DOC NYC, America’s largest documentary festival, has revealed its seventh annual 15-film Short List of likely awards contenders along with its opening-night selection, Telluride and Toronto favorite “The Biggest Little Farm” (2019, Neon), cinematographer John Chester’s poignant environmental portrait of life on a new California farm. The festival runs November 8 – 15.
Thom Powers, DOC NYC’s artistic director as well as documentary programmer for the Toronto International Film festival, oversees curation of the Short List of films that may be in the running for the Academy Award for Best Documentary feature. This year contains a spectrum of funders and distributors, including three from Netflix, three from his own TIFF selection (“Free Solo,” “Quincy,” and “Fahrenheit 11/9”) and two from HBO.
Historically, most DOC NYC picks do land on the Academy’s official 15-film Oscar Short List. For the past five years, the Short List has had nine to 10 titles overlap, and four to five titles that were Oscar nominated. For the last seven years, DOC NYC screened the documentary that went on to win the Oscar: “Icarus” (2017), “O.J.: Made in America” (2016), “Amy” (2015), “Citizenfour” (2014), “20 Feet From Stardom” (2013), “Searching for Sugar Man” (2012), and “Undefeated” (2011).

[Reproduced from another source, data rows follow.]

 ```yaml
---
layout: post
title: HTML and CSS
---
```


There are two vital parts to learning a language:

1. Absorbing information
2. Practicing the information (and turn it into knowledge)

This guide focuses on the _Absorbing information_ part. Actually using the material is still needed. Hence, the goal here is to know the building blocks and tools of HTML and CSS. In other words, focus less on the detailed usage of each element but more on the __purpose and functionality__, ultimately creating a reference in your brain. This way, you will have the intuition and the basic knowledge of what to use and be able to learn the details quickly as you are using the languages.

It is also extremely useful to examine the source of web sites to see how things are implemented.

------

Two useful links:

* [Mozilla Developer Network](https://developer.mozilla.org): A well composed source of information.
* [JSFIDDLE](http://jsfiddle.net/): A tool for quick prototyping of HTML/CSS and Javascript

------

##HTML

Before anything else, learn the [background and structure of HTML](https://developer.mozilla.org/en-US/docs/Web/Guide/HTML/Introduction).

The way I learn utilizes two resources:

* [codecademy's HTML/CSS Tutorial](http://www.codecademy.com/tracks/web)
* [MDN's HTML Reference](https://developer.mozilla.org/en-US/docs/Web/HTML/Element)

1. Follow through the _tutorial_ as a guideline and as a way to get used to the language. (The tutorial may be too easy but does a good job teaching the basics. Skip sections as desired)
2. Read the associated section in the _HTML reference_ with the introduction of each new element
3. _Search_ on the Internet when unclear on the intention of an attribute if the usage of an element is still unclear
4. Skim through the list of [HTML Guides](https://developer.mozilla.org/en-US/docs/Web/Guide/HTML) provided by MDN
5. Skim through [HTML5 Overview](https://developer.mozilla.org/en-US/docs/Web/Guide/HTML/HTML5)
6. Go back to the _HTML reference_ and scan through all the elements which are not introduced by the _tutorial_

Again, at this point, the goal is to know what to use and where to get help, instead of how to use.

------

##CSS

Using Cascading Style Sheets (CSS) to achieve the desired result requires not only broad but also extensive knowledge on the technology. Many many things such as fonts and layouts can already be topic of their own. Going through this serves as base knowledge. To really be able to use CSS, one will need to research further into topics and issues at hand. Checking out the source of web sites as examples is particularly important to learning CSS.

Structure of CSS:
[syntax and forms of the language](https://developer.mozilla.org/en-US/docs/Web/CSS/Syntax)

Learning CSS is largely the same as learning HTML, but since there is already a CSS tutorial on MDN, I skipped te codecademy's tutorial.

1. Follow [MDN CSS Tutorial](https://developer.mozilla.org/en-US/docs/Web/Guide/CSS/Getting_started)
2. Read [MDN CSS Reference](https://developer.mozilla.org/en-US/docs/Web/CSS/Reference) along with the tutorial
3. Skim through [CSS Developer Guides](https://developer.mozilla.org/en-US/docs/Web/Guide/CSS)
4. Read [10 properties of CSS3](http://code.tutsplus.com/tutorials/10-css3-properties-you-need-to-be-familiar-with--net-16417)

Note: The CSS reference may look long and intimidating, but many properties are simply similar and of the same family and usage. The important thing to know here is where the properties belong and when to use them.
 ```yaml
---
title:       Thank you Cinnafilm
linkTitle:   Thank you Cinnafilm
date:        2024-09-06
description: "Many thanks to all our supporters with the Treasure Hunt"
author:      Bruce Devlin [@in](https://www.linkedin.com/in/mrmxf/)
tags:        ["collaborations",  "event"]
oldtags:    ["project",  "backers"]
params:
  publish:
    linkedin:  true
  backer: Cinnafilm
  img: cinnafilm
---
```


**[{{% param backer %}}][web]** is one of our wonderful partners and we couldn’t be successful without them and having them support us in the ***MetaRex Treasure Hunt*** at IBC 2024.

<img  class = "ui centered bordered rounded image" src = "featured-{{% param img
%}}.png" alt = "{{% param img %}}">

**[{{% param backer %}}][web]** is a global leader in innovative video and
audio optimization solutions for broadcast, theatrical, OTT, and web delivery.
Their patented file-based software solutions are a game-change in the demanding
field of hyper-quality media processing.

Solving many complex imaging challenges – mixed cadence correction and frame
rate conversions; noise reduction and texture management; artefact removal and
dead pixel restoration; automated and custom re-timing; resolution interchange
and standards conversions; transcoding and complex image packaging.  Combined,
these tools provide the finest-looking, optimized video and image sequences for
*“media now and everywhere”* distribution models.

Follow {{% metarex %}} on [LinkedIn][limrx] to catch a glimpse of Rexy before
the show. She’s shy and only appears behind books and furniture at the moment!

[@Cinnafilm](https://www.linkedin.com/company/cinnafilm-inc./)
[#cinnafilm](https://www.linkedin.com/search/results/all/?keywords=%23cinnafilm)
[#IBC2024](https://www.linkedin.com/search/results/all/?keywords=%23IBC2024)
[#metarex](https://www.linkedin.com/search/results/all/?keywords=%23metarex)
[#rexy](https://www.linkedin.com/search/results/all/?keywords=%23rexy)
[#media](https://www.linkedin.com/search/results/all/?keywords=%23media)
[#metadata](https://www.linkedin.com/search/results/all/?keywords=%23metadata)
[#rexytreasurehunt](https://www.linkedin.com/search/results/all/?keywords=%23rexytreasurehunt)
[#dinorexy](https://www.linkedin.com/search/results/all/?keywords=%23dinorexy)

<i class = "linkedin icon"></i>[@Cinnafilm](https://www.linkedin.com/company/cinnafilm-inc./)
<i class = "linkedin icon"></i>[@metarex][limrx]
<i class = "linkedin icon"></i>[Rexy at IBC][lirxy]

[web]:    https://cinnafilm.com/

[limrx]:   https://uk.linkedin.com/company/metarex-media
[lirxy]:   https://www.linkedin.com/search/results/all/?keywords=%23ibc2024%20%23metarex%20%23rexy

“We gave serious consideration to many films we couldn’t fit into this 15,” said Powers. “There are more than 15 great films out there. It’s a struggle each year to reduce it to a short list.”
Notably, seven of the Short List feature selections are directed or co-directed by women, from Alexandria Bombach’s “On Her Shoulders” (Oscilloscope) to Sandi Tan’s “Shirkers” (Netflix), both Sundance debuts. “We’re drawing attention to the highest number of women directors since we’ve done this,” said Powers. “This list also has the most racial diversity, as well as first-time filmmakers.”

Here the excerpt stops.